How do I file a claim?
Complete a Claim Form with your name, company, employee ID number and a list of your incurred expenses. Attach your receipts and itemized documentation to support your claim and eligible expenses. Submit the Claim Form and itemized documentation to our office via fax, mail, or email. You can fax your claim to 757-431-1155, email your claim to FlexDivision@flex-admin.com, or you can mail your claim to our office at the following address:
Flexible Benefit Administrators
Inc. P.O. Box 8188
Virginia Beach, Virginia 23450
- Please only use one submission method per claim to avoid duplication. For example, if you fax your claim, please do not also mail it. This may cause confusion and delay your reimbursement.
Where can I get the forms needed to submit with my documentation?
- You can find all of the forms under the Participants section on our HOME page. The form that you may need will be in the box for the type of account that you have.
Can I be reimbursed for vitamins or over-the-counter (OTC) medicines? What if my doctor recommends them?
There are three categories of OTC purchases when relating to eligibility for reimbursement under a Health Flexible Spending Account. They are:
As of January 1, 2011, over the counter mediations are no longer eligible for reimbursement without a prescription or letter of medical necessity.
- Examples of non-affected items are blood pressure monitors, diabetic supplies, crutches, ace bandages, etc.
Eligible: Over the counter medications with a prescription or letter of medical necessity are still eligible.
- Examples of over the counter medications that this affects are: acid controllers, allergy and sinus medications, cold, cough and flu medications, digestive aids, sleep aids and stomach remedies.
- Dual Purpose Drugs and Items – Items that have both a medical and cosmetic or personal purpose require a medical practitioner’s letter of medical necessity for the treatment. Some examples are pills for lactose intolerance, weight-loss drugs, OTC hormone therapy, Glucosamine and prenatal vitamins. Please click here to download the Letter of Medical Necessity Form.

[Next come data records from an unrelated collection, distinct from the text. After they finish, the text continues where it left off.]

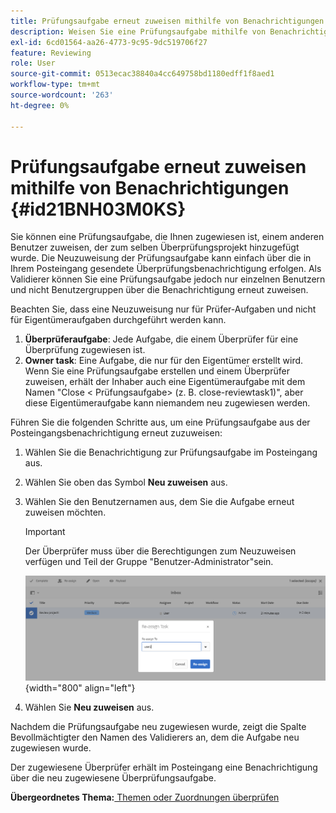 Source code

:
 ```yaml
---
title: Prüfungsaufgabe erneut zuweisen mithilfe von Benachrichtigungen
description: Weisen Sie eine Prüfungsaufgabe mithilfe von Benachrichtigungen in AEM Guides erneut zu. Erfahren Sie, wie Sie eine Überprüferaufgabe aus der Benachrichtigung im Posteingang neu zuweisen.
exl-id: 6cd01564-aa26-4773-9c95-9dc519706f27
feature: Reviewing
role: User
source-git-commit: 0513ecac38840a4cc649758bd1180edff1f8aed1
workflow-type: tm+mt
source-wordcount: '263'
ht-degree: 0%

---
```


# Prüfungsaufgabe erneut zuweisen mithilfe von Benachrichtigungen {#id21BNH03M0KS}

Sie können eine Prüfungsaufgabe, die Ihnen zugewiesen ist, einem anderen Benutzer zuweisen, der zum selben Überprüfungsprojekt hinzugefügt wurde. Die Neuzuweisung der Prüfungsaufgabe kann einfach über die in Ihrem Posteingang gesendete Überprüfungsbenachrichtigung erfolgen. Als Validierer können Sie eine Prüfungsaufgabe jedoch nur einzelnen Benutzern und nicht Benutzergruppen über die Benachrichtigung erneut zuweisen.

Beachten Sie, dass eine Neuzuweisung nur für Prüfer-Aufgaben und nicht für Eigentümeraufgaben durchgeführt werden kann.

1. **Überprüferaufgabe**: Jede Aufgabe, die einem Überprüfer für eine Überprüfung zugewiesen ist.
1. **Owner task**: Eine Aufgabe, die nur für den Eigentümer erstellt wird. Wenn Sie eine Prüfungsaufgabe erstellen und einem Überprüfer zuweisen, erhält der Inhaber auch eine Eigentümeraufgabe mit dem Namen &quot;Close &lt; Prüfungsaufgabe\> \(z. B. close-reviewtask1\)&quot;, aber diese Eigentümeraufgabe kann niemandem neu zugewiesen werden.

Führen Sie die folgenden Schritte aus, um eine Prüfungsaufgabe aus der Posteingangsbenachrichtigung erneut zuzuweisen:

1. Wählen Sie die Benachrichtigung zur Prüfungsaufgabe im Posteingang aus.
1. Wählen Sie oben das Symbol **Neu zuweisen** aus.
1. Wählen Sie den Benutzernamen aus, dem Sie die Aufgabe erneut zuweisen möchten.

   >[!IMPORTANT]
   >
   > Der Überprüfer muss über die Berechtigungen zum Neuzuweisen verfügen und Teil der Gruppe &quot;Benutzer-Administrator&quot;sein.

   ![](images/reassign-user-inbox.png){width="800" align="left"}

1. Wählen Sie **Neu zuweisen** aus.

Nachdem die Prüfungsaufgabe neu zugewiesen wurde, zeigt die Spalte Bevollmächtigter den Namen des Validierers an, dem die Aufgabe neu zugewiesen wurde.

Der zugewiesene Überprüfer erhält im Posteingang eine Benachrichtigung über die neu zugewiesene Überprüfungsaufgabe.

**Übergeordnetes Thema:**[ Themen oder Zuordnungen überprüfen](review.md)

- Ineligible – Items that are considered dietary supplements, toiletries, cosmetics or personal use items cannot be reimbursed under any circumstances. Some examples are multivitamins, herbal/natural supplements, face creams/washes, toothbrushes and weight-loss foods.

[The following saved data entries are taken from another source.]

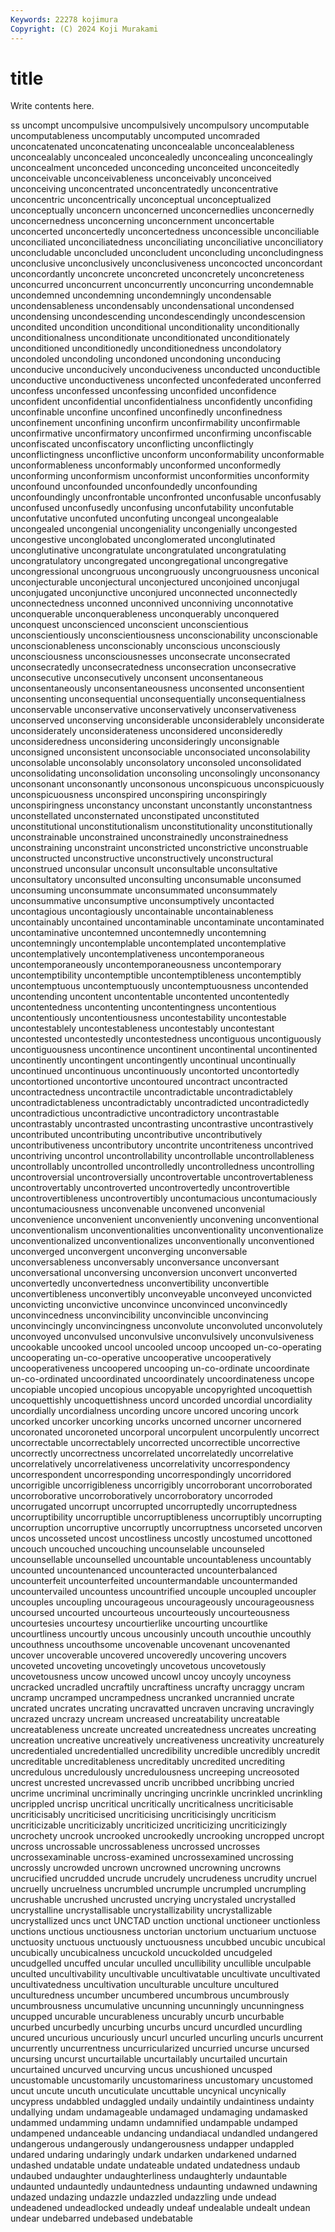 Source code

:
 ```yaml
---
Keywords: 22278 kojimura
Copyright: (C) 2024 Koji Murakami
---
```


# title

Write contents here.



ss uncompt uncompulsive uncompulsively
uncompulsory uncomputable uncomputableness uncomputably uncomputed uncomraded unconcatenated unconcatenating unconcealable unconcealableness
unconcealably unconcealed unconcealedly unconcealing unconcealingly unconcealment unconceded unconceding unconceited unconceitedly
unconceivable unconceivableness unconceivably unconceived unconceiving unconcentrated unconcentratedly unconcentrative unconcentric unconcentrically
unconceptual unconceptualized unconceptually unconcern unconcerned unconcernedlies unconcernedly unconcernedness unconcerning unconcernment
unconcertable unconcerted unconcertedly unconcertedness unconcessible unconciliable unconciliated unconciliatedness unconciliating unconciliative
unconciliatory unconcludable unconcluded unconcludent unconcluding unconcludingness unconclusive unconclusively unconclusiveness unconcocted
unconcordant unconcordantly unconcrete unconcreted unconcretely unconcreteness unconcurred unconcurrent unconcurrently unconcurring
uncondemnable uncondemned uncondemning uncondemningly uncondensable uncondensableness uncondensably uncondensational uncondensed uncondensing
uncondescending uncondescendingly uncondescension uncondited uncondition unconditional unconditionality unconditionally unconditionalness unconditionate
unconditionated unconditionately unconditioned unconditionedly unconditionedness uncondolatory uncondoled uncondoling uncondoned uncondoning
unconducing unconducive unconducively unconduciveness unconducted unconductible unconductive unconductiveness unconfected unconfederated
unconferred unconfess unconfessed unconfessing unconfided unconfidence unconfident unconfidential unconfidentialness unconfidently
unconfiding unconfinable unconfine unconfined unconfinedly unconfinedness unconfinement unconfining unconfirm unconfirmability
unconfirmable unconfirmative unconfirmatory unconfirmed unconfirming unconfiscable unconfiscated unconfiscatory unconflicting unconflictingly
unconflictingness unconflictive unconform unconformability unconformable unconformableness unconformably unconformed unconformedly unconforming
unconformism unconformist unconformities unconformity unconfound unconfounded unconfoundedly unconfounding unconfoundingly unconfrontable
unconfronted unconfusable unconfusably unconfused unconfusedly unconfusing unconfutability unconfutable unconfutative unconfuted
unconfuting uncongeal uncongealable uncongealed uncongenial uncongeniality uncongenially uncongested uncongestive unconglobated
unconglomerated unconglutinated unconglutinative uncongratulate uncongratulated uncongratulating uncongratulatory uncongregated uncongregational uncongregative
uncongressional uncongruous uncongruously uncongruousness unconical unconjecturable unconjectural unconjectured unconjoined unconjugal
unconjugated unconjunctive unconjured unconnected unconnectedly unconnectedness unconned unconnived unconniving unconnotative
unconquerable unconquerableness unconquerably unconquered unconquest unconscienced unconscient unconscientious unconscientiously unconscientiousness
unconscionability unconscionable unconscionableness unconscionably unconscious unconsciously unconsciousness unconsciousnesses unconsecrate unconsecrated
unconsecratedly unconsecratedness unconsecration unconsecrative unconsecutive unconsecutively unconsent unconsentaneous unconsentaneously unconsentaneousness
unconsented unconsentient unconsenting unconsequential unconsequentially unconsequentialness unconservable unconservative unconservatively unconservativeness
unconserved unconserving unconsiderable unconsiderablely unconsiderate unconsiderately unconsiderateness unconsidered unconsideredly unconsideredness
unconsidering unconsideringly unconsignable unconsigned unconsistent unconsociable unconsociated unconsolability unconsolable unconsolably
unconsolatory unconsoled unconsolidated unconsolidating unconsolidation unconsoling unconsolingly unconsonancy unconsonant unconsonantly
unconsonous unconspicuous unconspicuously unconspicuousness unconspired unconspiring unconspiringly unconspiringness unconstancy unconstant
unconstantly unconstantness unconstellated unconsternated unconstipated unconstituted unconstitutional unconstitutionalism unconstitutionality unconstitutionally
unconstrainable unconstrained unconstrainedly unconstrainedness unconstraining unconstraint unconstricted unconstrictive unconstruable unconstructed
unconstructive unconstructively unconstructural unconstrued unconsular unconsult unconsultable unconsultative unconsultatory unconsulted
unconsulting unconsumable unconsumed unconsuming unconsummate unconsummated unconsummately unconsummative unconsumptive unconsumptively
uncontacted uncontagious uncontagiously uncontainable uncontainableness uncontainably uncontained uncontaminable uncontaminate uncontaminated
uncontaminative uncontemned uncontemnedly uncontemning uncontemningly uncontemplable uncontemplated uncontemplative uncontemplatively uncontemplativeness
uncontemporaneous uncontemporaneously uncontemporaneousness uncontemporary uncontemptibility uncontemptible uncontemptibleness uncontemptibly uncontemptuous uncontemptuously
uncontemptuousness uncontended uncontending uncontent uncontentable uncontented uncontentedly uncontentedness uncontenting uncontentingness
uncontentious uncontentiously uncontentiousness uncontestability uncontestable uncontestablely uncontestableness uncontestably uncontestant uncontested
uncontestedly uncontestedness uncontiguous uncontiguously uncontiguousness uncontinence uncontinent uncontinental uncontinented uncontinently
uncontingent uncontingently uncontinual uncontinually uncontinued uncontinuous uncontinuously uncontorted uncontortedly uncontortioned
uncontortive uncontoured uncontract uncontracted uncontractedness uncontractile uncontradictable uncontradictablely uncontradictableness uncontradictably
uncontradicted uncontradictedly uncontradictious uncontradictive uncontradictory uncontrastable uncontrastably uncontrasted uncontrasting uncontrastive
uncontrastively uncontributed uncontributing uncontributive uncontributively uncontributiveness uncontributory uncontrite uncontriteness uncontrived
uncontriving uncontrol uncontrollability uncontrollable uncontrollableness uncontrollably uncontrolled uncontrolledly uncontrolledness uncontrolling
uncontroversial uncontroversially uncontrovertable uncontrovertableness uncontrovertably uncontroverted uncontrovertedly uncontrovertible uncontrovertibleness uncontrovertibly
uncontumacious uncontumaciously uncontumaciousness unconvenable unconvened unconvenial unconvenience unconvenient unconveniently unconvening
unconventional unconventionalism unconventionalities unconventionality unconventionalize unconventionalized unconventionalizes unconventionally unconventioned unconverged
unconvergent unconverging unconversable unconversableness unconversably unconversance unconversant unconversational unconversing unconversion
unconvert unconverted unconvertedly unconvertedness unconvertibility unconvertible unconvertibleness unconvertibly unconveyable unconveyed
unconvicted unconvicting unconvictive unconvince unconvinced unconvincedly unconvincedness unconvincibility unconvincible unconvincing
unconvincingly unconvincingness unconvolute unconvoluted unconvolutely unconvoyed unconvulsed unconvulsive unconvulsively unconvulsiveness
uncookable uncooked uncool uncooled uncoop uncooped un-co-operating uncooperating un-co-operative uncooperative
uncooperatively uncooperativeness uncoopered uncooping un-co-ordinate uncoordinate un-co-ordinated uncoordinated uncoordinately uncoordinateness
uncope uncopiable uncopied uncopious uncopyable uncopyrighted uncoquettish uncoquettishly uncoquettishness uncord
uncorded uncordial uncordiality uncordially uncordialness uncording uncore uncored uncoring uncork
uncorked uncorker uncorking uncorks uncorned uncorner uncornered uncoronated uncoroneted uncorporal
uncorpulent uncorpulently uncorrect uncorrectable uncorrectablely uncorrected uncorrectible uncorrective uncorrectly uncorrectness
uncorrelated uncorrelatedly uncorrelative uncorrelatively uncorrelativeness uncorrelativity uncorrespondency uncorrespondent uncorresponding uncorrespondingly
uncorridored uncorrigible uncorrigibleness uncorrigibly uncorroborant uncorroborated uncorroborative uncorroboratively uncorroboratory uncorroded
uncorrugated uncorrupt uncorrupted uncorruptedly uncorruptedness uncorruptibility uncorruptible uncorruptibleness uncorruptibly uncorrupting
uncorruption uncorruptive uncorruptly uncorruptness uncorseted uncorven uncos uncosseted uncost uncostliness
uncostly uncostumed uncottoned uncouch uncouched uncouching uncounselable uncounseled uncounsellable uncounselled
uncountable uncountableness uncountably uncounted uncountenanced uncounteracted uncounterbalanced uncounterfeit uncounterfeited uncountermandable
uncountermanded uncountervailed uncountess uncountrified uncouple uncoupled uncoupler uncouples uncoupling uncourageous
uncourageously uncourageousness uncoursed uncourted uncourteous uncourteously uncourteousness uncourtesies uncourtesy uncourtierlike
uncourting uncourtlike uncourtliness uncourtly uncous uncousinly uncouth uncouthie uncouthly uncouthness
uncouthsome uncovenable uncovenant uncovenanted uncover uncoverable uncovered uncoveredly uncovering uncovers
uncoveted uncoveting uncovetingly uncovetous uncovetously uncovetousness uncow uncowed uncowl uncoy
uncoyly uncoyness uncracked uncradled uncraftily uncraftiness uncrafty uncraggy uncram uncramp
uncramped uncrampedness uncranked uncrannied uncrate uncrated uncrates uncrating uncravatted uncraven
uncraving uncravingly uncrazed uncrazy uncream uncreased uncreatability uncreatable uncreatableness uncreate
uncreated uncreatedness uncreates uncreating uncreation uncreative uncreatively uncreativeness uncreativity uncreaturely
uncredentialed uncredentialled uncredibility uncredible uncredibly uncredit uncreditable uncreditableness uncreditably uncredited
uncrediting uncredulous uncredulously uncredulousness uncreeping uncreosoted uncrest uncrested uncrevassed uncrib
uncribbed uncribbing uncried uncrime uncriminal uncriminally uncringing uncrinkle uncrinkled uncrinkling
uncrippled uncrisp uncritical uncritically uncriticalness uncriticisable uncriticisably uncriticised uncriticising uncriticisingly
uncriticism uncriticizable uncriticizably uncriticized uncriticizing uncriticizingly uncrochety uncrook uncrooked uncrookedly
uncrooking uncropped uncropt uncross uncrossable uncrossableness uncrossed uncrosses uncrossexaminable uncross-examined
uncrossexamined uncrossing uncrossly uncrowded uncrown uncrowned uncrowning uncrowns uncrucified uncrudded
uncrude uncrudely uncrudeness uncrudity uncruel uncruelly uncruelness uncrumbled uncrumple uncrumpled
uncrumpling uncrushable uncrushed uncrusted uncrying uncrystaled uncrystalled uncrystalline uncrystallisable uncrystallizability
uncrystallizable uncrystallized uncs unct UNCTAD unction unctional unctioneer unctionless unctions
unctious unctiousness unctorian unctorium unctuarium unctuose unctuosity unctuous unctuously unctuousness
uncubbed uncubic uncubical uncubically uncubicalness uncuckold uncuckolded uncudgeled uncudgelled uncuffed
uncular unculled uncullibility uncullible unculpable unculted uncultivability uncultivable uncultivatable uncultivate
uncultivated uncultivatedness uncultivation unculturable unculture uncultured unculturedness uncumber uncumbered uncumbrous
uncumbrously uncumbrousness uncumulative uncunning uncunningly uncunningness uncupped uncurable uncurableness uncurably
uncurb uncurbable uncurbed uncurbedly uncurbing uncurbs uncurd uncurdled uncurdling uncured
uncurious uncuriously uncurl uncurled uncurling uncurls uncurrent uncurrently uncurrentness uncurricularized
uncurried uncurse uncursed uncursing uncurst uncurtailable uncurtailably uncurtailed uncurtain uncurtained
uncurved uncurving uncus uncushioned uncusped uncustomable uncustomarily uncustomariness uncustomary uncustomed
uncut uncute uncuth uncuticulate uncuttable uncynical uncynically uncypress undabbled undaggled
undaily undaintily undaintiness undainty undallying undam undamageable undamaged undamaging undamasked
undammed undamming undamn undamnified undampable undamped undampened undanceable undancing undandiacal
undandled undangered undangerous undangerously undangerousness undapper undappled undared undaring undaringly
undark undarken undarkened undarned undashed undatable undate undateable undated undatedness
undaub undaubed undaughter undaughterliness undaughterly undauntable undaunted undauntedly undauntedness undaunting
undawned undawning undazed undazing undazzle undazzled undazzling unde undead undeadened
undeadlocked undeadly undeaf undealable undealt undean undear undebarred undebased undebatable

What happens if there is money left in my account at the end of the Plan Year and I have not incurred any more eligible expenses?
- There is still a "use it or lose it rule". If you did not incur the expenses during the plan year, you will forfeit the funds left in your account. Any unused contributions cannot be paid to you or carried over into another plan year. Before signing-up to participate in the plan, carefully estimate your yearly healthcare expenses in order to decide your election amount.
- Remember: You will have a run-out period after your Plan Year ends, as decided by your employer and stated in your Flexible benefit Plan Employee Guide, to submit any claims or outstanding paperwork for expenses incurred during your Plan Year.